Central to AOL's plan is traffic, because of the increased revenue a bigger audience attracts. Moreover, the key to audience growth is luring more people onto its properties by acquiring companies that have loyal users as well as the potential to draw in new users.
The acquisition of Netscape would give AOL both. AOL would get the firm's Netcenter portal, which already has built up a loyal customer base. And it also would get the new customers lured to Netcenter through Netscape's Navigator browser. Browsers distributed by Netscape direct Web users to the Netcenter home page.
The browser also could give AOL a direct vehicle to offer software downloads to potential new customers.
The deal also would join two companies that enjoy tremendous brand recognition among online users.
Netscape has become synonymous with the Internet for novices, said Abhishek Gami, an analyst at William Blair & Company. "They think Netscape is the Internet," he said.

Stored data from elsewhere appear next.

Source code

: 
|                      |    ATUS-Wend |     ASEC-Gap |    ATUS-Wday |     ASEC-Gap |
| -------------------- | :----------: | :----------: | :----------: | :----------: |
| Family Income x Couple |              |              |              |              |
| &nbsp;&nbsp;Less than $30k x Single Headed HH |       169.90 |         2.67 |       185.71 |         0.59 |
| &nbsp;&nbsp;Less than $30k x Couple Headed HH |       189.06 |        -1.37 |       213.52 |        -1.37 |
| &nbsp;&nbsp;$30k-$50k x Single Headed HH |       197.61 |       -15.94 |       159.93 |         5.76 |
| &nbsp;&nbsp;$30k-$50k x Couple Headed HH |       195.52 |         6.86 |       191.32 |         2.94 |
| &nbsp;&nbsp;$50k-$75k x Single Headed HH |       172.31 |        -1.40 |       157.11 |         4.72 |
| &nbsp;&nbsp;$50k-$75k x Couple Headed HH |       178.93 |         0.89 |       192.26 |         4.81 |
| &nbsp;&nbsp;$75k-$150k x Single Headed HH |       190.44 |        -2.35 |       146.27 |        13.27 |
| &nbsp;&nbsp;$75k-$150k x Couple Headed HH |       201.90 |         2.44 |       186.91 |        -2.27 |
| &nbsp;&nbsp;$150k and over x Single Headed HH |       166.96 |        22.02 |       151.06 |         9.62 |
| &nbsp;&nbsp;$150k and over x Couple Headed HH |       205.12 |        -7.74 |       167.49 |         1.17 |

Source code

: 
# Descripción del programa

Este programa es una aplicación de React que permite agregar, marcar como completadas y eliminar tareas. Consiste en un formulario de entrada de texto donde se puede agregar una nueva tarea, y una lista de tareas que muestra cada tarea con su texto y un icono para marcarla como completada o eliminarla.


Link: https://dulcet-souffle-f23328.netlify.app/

Many novices also equate AOL with the Internet.
AOL currently owns some of the most popular and widely used properties on the Web. It has locked up the online services market with its 14 million-strong membership base. It also owns CompuServe and the extremely popular instant messaging service ICQ, which it acquired in June. It also has its own instant messaging client in AOL Instant Messenger, which boasts millions of registered users--and the firm directs all of its proprietary service users to is highly ranked Web portal AOL.com.
While clearly dominant in the online services space, AOL has taken on the greater challenge of competing on the Web for advertising market share and lucrative partnerships with e-commerce merchants--revenue streams that have turned Yahoo, Excite, and Lycos into heavyweights.
Though AOL.com ranks high where traffic is concerned, its primary audience consists of its online service users, and AOL has been looking to attract new eyeballs from other markets--such as users in the workplace.
"The acquisition would expand AOL's reach to consumers at work," said Derek Brown, an analyst at Volpe Brown Whelan. "It can extend the AOL franchise into a new customer base and the at-work customer base that they have had a less successful time penetrating."
Acquiring Netscape would be another step in AOL's "multibranded" portal strategy, which calls for the company to own a variety of Internet portals that serve different audiences, instead of trying to make an all-encompassing gateway in the Yahoo model.
In addition, multibranded portal strategies also could open doors for more lucrative deals with merchants.
"The beauty of a multiportal strategy is, you get to sell exclusives to four different competitors on four major portals and have them all happily--or somewhat happily--coexist," said Adam Schoenfeld, an analyst with Jupiter Communications.
Lycos has pursued this strategy, acquiring a variety Web properties to become tenants in its network of sites.
In addition, Netscape and AOL joining forces could likely whitewash both companies' slow emergence onto the Web space.
Analysts have traditionally viewed Netcenter and AOL.com through the same lens--portals sitting on gargantuan audiences, but slow to leverage that advantage on the Web. It was not until this summer that the two companies began beefing up their portal offerings by launching redesigned sites, personalization features, and a number of Web-based services.
Analysts expect AOL to finally inject the much-needed marketing resources that Netcenter so far has lacked.
"The irony is that AOL is in a better position to push forward the Netcenter strategy than Netscape is," said Scott Smith, e-commerce analyst at Current Analysis.